(PROBLEM TO SOLVE) Restate word for word the entries below, starting with the line with "- Create a 'PlayerRenderer'" and continuing through the line with "- For the 'Animator'". Include both of those lines and no others.

(MATERIAL TO PROCESS)

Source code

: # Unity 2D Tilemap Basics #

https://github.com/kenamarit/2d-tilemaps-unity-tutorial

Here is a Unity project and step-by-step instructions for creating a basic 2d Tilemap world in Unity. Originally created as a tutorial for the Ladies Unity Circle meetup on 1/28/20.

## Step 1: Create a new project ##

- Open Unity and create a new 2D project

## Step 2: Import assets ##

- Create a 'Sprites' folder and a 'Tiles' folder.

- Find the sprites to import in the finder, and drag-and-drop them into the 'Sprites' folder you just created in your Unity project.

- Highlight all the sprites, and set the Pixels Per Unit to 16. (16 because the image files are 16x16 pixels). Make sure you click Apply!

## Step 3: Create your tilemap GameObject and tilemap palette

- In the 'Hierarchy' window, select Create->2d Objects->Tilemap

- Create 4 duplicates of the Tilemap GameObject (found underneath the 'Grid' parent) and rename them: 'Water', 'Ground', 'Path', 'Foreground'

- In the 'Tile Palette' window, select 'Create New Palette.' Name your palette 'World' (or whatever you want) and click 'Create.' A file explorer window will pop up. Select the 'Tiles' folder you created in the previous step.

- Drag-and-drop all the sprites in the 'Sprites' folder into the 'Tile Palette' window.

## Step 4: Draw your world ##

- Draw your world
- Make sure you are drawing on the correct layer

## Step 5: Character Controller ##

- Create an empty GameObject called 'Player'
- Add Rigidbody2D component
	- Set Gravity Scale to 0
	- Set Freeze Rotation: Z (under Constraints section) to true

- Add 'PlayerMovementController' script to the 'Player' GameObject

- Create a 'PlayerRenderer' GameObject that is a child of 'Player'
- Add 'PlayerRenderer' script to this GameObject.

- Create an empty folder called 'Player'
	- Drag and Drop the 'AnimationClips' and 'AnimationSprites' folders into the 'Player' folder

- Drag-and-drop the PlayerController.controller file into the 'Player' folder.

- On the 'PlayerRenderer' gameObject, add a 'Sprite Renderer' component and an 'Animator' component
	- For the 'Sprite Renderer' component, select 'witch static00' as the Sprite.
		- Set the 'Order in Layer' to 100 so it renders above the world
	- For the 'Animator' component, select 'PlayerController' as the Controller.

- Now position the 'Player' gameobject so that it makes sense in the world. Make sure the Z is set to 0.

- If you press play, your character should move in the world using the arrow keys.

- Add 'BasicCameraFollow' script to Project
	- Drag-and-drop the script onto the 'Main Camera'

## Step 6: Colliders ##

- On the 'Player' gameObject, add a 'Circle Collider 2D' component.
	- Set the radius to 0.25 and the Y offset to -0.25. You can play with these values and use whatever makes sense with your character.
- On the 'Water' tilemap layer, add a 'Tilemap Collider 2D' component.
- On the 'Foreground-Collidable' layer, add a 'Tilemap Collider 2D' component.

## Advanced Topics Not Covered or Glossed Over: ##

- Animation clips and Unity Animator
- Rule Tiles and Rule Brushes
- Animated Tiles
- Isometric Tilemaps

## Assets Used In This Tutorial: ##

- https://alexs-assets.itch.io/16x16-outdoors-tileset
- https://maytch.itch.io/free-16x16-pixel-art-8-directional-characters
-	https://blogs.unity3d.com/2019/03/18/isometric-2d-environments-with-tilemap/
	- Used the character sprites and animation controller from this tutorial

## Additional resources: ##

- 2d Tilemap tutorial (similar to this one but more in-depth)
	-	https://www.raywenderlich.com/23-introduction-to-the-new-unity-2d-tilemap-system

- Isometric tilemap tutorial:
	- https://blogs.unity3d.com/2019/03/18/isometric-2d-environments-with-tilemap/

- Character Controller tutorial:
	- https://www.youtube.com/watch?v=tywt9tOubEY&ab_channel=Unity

(RESULT)
- Create a 'PlayerRenderer' GameObject that is a child of 'Player'
- Add 'PlayerRenderer' script to this GameObject.

- Create an empty folder called 'Player'
	- Drag and Drop the 'AnimationClips' and 'AnimationSprites' folders into the 'Player' folder

- Drag-and-drop the PlayerController.controller file into the 'Player' folder.

- On the 'PlayerRenderer' gameObject, add a 'Sprite Renderer' component and an 'Animator' component
	- For the 'Sprite Renderer' component, select 'witch static00' as the Sprite.
		- Set the 'Order in Layer' to 100 so it renders above the world
	- For the 'Animator' component, select 'PlayerController' as the Controller.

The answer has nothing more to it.